William would start the graduate program in history at Northwestern in September. He’d been surprised and relieved when the program accepted him. He thought of himself as a mediocre student, but the truth was that studying alongside Kent and Julia for the prior four years had changed that. His friend and girlfriend had modeled hard work and taught him how to study effectively. These skills, combined with William’s constant fear that a low grade-point average would knock him off the basketball team, had vaulted him onto the dean’s list.

The PhD application had required him to declare a historical period to focus on, and he’d struggled with the choice. His favorite part of history was its breadth, the sweeping connections between events and figures. How Leo Tolstoy had inspired Mahatma Gandhi, who had in turn inspired Martin Luther King, Jr. William didn’t see how he could confidently plant his feet in any particular century, continent, or war. When he’d discussed this quandary with Kent, his friend shook his head and said, “You already have an area of focus, dummy. You’re writing a book about the history of basketball.” This surprised William — it hadn’t occurred to him — and he said, “I can’t study basketball. That wouldn’t be seen as a serious academic subject.” But he’d applied to study American history from 1890 to 1969, a time frame that would allow his private interest and his legitimate work to at least exist side by side.

William would need teaching-assistant jobs to provide him and Julia with some income during the long PhD program. He arranged his face to show that he was paying attention to his fiancée and her plans, but somewhere inside was a repeated whisper of wedding, knee.

“Sure?” he said. “But I’m not sure my résumé is ready to go out.”

“I’ll clean it up; I’m good at that. I read so many résumés for Professor Cooper last summer, remember? You need a haircut when you get out of here.” Julia touched his arm. She paused and then said in a low voice, “I wish I could climb into bed with you.”

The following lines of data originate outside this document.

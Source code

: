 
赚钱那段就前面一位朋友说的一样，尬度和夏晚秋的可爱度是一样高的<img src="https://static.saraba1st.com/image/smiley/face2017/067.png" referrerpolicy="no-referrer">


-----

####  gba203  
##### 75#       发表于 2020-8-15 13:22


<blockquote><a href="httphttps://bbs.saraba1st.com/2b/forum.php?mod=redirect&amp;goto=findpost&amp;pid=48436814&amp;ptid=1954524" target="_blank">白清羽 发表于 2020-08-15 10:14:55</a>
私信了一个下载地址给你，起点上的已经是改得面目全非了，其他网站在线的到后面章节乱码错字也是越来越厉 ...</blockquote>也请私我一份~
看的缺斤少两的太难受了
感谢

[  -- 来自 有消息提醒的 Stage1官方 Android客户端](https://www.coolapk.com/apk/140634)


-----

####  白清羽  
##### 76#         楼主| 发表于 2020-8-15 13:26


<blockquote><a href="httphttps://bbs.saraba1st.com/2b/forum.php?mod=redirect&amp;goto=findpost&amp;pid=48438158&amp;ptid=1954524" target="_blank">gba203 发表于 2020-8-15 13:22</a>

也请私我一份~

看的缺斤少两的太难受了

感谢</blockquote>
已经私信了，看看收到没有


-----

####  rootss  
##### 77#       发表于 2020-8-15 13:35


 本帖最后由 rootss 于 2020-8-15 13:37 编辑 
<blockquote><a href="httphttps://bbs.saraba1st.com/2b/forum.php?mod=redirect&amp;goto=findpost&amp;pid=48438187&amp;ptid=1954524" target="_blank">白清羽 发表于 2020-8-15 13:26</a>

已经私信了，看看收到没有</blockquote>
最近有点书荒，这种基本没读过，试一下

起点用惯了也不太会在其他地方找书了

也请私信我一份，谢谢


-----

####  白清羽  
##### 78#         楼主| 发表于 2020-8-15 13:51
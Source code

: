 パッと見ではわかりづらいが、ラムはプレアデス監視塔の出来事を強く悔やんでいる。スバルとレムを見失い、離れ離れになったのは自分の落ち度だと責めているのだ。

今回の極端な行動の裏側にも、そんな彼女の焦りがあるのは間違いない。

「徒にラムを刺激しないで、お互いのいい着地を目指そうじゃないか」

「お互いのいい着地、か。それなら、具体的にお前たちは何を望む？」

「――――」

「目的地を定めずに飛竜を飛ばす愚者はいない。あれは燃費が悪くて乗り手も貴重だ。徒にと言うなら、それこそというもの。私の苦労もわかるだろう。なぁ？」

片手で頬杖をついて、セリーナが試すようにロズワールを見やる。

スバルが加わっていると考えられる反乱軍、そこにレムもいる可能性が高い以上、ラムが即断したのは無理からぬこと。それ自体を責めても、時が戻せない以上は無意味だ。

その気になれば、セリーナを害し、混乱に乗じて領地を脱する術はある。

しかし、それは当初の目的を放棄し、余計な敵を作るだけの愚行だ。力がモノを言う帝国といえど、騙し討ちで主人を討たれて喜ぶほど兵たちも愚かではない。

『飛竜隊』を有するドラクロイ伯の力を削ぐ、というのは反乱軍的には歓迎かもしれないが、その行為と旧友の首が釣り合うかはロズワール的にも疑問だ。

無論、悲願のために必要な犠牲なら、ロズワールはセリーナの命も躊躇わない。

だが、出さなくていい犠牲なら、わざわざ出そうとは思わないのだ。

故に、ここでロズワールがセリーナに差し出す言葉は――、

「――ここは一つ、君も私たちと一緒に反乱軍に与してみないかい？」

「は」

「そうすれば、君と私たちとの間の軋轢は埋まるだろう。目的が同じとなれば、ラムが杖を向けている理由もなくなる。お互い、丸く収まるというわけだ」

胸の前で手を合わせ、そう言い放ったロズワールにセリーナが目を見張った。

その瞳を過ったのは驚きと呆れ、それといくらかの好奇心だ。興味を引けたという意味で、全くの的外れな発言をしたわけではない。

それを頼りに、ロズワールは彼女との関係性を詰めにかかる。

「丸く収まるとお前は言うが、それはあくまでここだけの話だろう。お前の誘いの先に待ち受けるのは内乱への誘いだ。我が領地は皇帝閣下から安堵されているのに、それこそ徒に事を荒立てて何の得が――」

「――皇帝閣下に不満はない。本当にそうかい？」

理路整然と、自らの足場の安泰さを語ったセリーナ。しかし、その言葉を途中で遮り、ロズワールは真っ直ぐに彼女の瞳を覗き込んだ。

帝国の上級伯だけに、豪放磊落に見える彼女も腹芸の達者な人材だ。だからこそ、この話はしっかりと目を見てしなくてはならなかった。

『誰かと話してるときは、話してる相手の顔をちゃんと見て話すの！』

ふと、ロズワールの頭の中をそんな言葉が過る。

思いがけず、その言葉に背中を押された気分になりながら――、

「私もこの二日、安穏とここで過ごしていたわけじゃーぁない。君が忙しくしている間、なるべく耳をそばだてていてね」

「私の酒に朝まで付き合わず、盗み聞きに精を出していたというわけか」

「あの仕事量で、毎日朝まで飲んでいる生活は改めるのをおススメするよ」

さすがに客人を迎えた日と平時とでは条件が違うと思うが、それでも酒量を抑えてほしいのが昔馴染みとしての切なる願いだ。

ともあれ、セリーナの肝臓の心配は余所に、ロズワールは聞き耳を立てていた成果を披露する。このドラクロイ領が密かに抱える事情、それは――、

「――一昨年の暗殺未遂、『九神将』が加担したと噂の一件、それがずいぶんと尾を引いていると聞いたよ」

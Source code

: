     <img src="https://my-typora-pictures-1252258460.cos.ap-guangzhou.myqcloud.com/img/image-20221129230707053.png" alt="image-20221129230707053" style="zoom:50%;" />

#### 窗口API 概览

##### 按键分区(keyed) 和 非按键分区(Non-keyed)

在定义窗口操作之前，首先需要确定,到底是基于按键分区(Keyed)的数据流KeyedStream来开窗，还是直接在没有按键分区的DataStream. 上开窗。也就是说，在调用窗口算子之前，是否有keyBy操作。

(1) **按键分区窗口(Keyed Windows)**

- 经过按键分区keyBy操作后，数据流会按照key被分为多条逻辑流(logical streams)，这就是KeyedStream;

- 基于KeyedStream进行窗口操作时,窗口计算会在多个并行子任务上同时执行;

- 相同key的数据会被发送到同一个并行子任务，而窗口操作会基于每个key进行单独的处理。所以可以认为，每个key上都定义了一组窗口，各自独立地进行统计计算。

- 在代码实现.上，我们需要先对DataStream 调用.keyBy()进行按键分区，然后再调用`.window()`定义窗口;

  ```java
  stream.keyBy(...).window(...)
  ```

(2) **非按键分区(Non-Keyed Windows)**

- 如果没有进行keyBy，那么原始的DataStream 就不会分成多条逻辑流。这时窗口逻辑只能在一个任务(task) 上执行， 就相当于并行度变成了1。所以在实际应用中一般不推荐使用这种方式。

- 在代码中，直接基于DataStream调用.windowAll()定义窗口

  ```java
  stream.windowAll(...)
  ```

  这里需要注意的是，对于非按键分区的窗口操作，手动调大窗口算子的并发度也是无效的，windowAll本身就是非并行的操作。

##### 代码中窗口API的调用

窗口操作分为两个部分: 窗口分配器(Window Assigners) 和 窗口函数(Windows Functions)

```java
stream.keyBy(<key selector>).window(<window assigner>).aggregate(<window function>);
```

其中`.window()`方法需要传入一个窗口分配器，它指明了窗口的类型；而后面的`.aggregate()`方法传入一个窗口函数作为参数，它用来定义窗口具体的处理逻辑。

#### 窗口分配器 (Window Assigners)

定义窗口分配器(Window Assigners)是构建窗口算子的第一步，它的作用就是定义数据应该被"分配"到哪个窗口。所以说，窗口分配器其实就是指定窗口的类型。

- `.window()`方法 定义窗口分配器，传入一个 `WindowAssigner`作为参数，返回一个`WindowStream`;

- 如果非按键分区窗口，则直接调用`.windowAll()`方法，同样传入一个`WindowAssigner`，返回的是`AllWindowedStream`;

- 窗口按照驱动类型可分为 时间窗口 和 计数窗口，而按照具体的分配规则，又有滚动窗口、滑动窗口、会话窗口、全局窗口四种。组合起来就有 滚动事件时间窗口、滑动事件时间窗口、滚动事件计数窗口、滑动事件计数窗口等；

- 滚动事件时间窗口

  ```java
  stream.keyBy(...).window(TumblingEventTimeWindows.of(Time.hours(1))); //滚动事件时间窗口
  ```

William imagined her curves fitting against his side. He imagined what would happen when he pulled the sheet over their heads.

“Kiss my hand?” he said.

She leaned forward and took his hand in hers. She kissed the outside, in the soft spot between his thumb and index finger. Then she turned his hand over and kissed the palm. Softly, over and over. Wedding. Knee.

Rose and Julia chaired a run-through meeting at the Padavanos’ dining room table a few days before the wedding. Charlie wasn’t there, but his absence wasn’t mentioned, and William wondered if the meeting had been timed for when he would be out. Sylvie sat in the corner farthest from her mother and read a book that she was holding on her lap. She paid attention only when she was addressed directly. Emeline had been told to take notes on decisions that were made, so she sat at the ready with a pad and pencil. Cecelia leaned against her twin’s arm, looking bored or sleepy.